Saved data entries
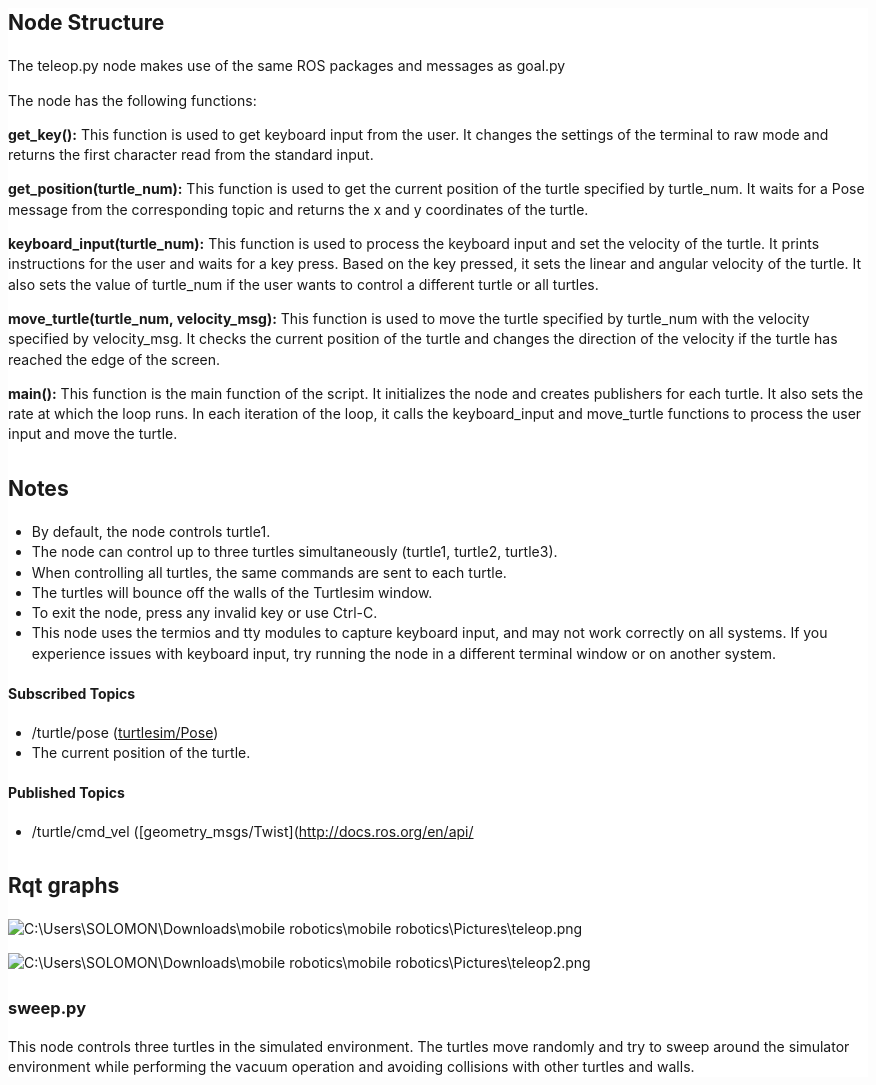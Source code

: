 ## <a name="_c09cjjl3vzf8"></a>**Node Structure**
The teleop.py node makes use of the same ROS packages and messages as goal.py

The node has the following functions:

**get\_key():** This function is used to get keyboard input from the user. It changes the settings of the terminal to raw mode and returns the first character read from the standard input.

**get\_position(turtle\_num):** This function is used to get the current position of the turtle specified by turtle\_num. It waits for a Pose message from the corresponding topic and returns the x and y coordinates of the turtle.

**keyboard\_input(turtle\_num):** This function is used to process the keyboard input and set the velocity of the turtle. It prints instructions for the user and waits for a key press. Based on the key pressed, it sets the linear and angular velocity of the turtle. It also sets the value of turtle\_num if the user wants to control a different turtle or all turtles.

**move\_turtle(turtle\_num, velocity\_msg):** This function is used to move the turtle specified by turtle\_num with the velocity specified by velocity\_msg. It checks the current position of the turtle and changes the direction of the velocity if the turtle has reached the edge of the screen.

**main():** This function is the main function of the script. It initializes the node and creates publishers for each turtle. It also sets the rate at which the loop runs. In each iteration of the loop, it calls the keyboard\_input and move\_turtle functions to process the user input and move the turtle.

## <a name="_t52sw3d29fix"></a>**Notes**
- By default, the node controls turtle1.
- The node can control up to three turtles simultaneously (turtle1, turtle2, turtle3).
- When controlling all turtles, the same commands are sent to each turtle.
- The turtles will bounce off the walls of the Turtlesim window.
- To exit the node, press any invalid key or use Ctrl-C.
- This node uses the termios and tty modules to capture keyboard input, and may not work correctly on all systems. If you experience issues with keyboard input, try running the node in a different terminal window or on another system.
#### <a name="_ae85nbutjzf5"></a>**Subscribed Topics**
- /turtle/pose ([turtlesim/Pose](http://docs.ros.org/en/api/turtlesim/html/msg/Pose.html))
- The current position of the turtle.
#### <a name="_5ig9zxdmxzvx"></a>**Published Topics**
- /turtle/cmd\_vel ([geometry\_msgs/Twist](<http://docs.ros.org/en/api/>





## **Rqt graphs**

![C:\Users\SOLOMON\Downloads\mobile robotics\mobile robotics\Pictures\teleop.png](Aspose.Words.5c5b016e-6673-4578-8f1f-3fd708991615.003.png)

![C:\Users\SOLOMON\Downloads\mobile robotics\mobile robotics\Pictures\teleop2.png](Aspose.Words.5c5b016e-6673-4578-8f1f-3fd708991615.004.png)

### <a name="_4lgs9sj451si"></a>**sweep.py**
This node controls three turtles in the simulated environment. The turtles move randomly and try to sweep around the simulator environment while performing the vacuum operation and avoiding collisions with other turtles and walls.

--- EXERCISE DIRECTIONS ---
Wherever a line in the records contains the word "specified", copy that line.

--- THE COMPLETED TASK ---
**get\_position(turtle\_num):** This function is used to get the current position of the turtle specified by turtle\_num. It waits for a Pose message from the corresponding topic and returns the x and y coordinates of the turtle.
**move\_turtle(turtle\_num, velocity\_msg):** This function is used to move the turtle specified by turtle\_num with the velocity specified by velocity\_msg. It checks the current position of the turtle and changes the direction of the velocity if the turtle has reached the edge of the screen.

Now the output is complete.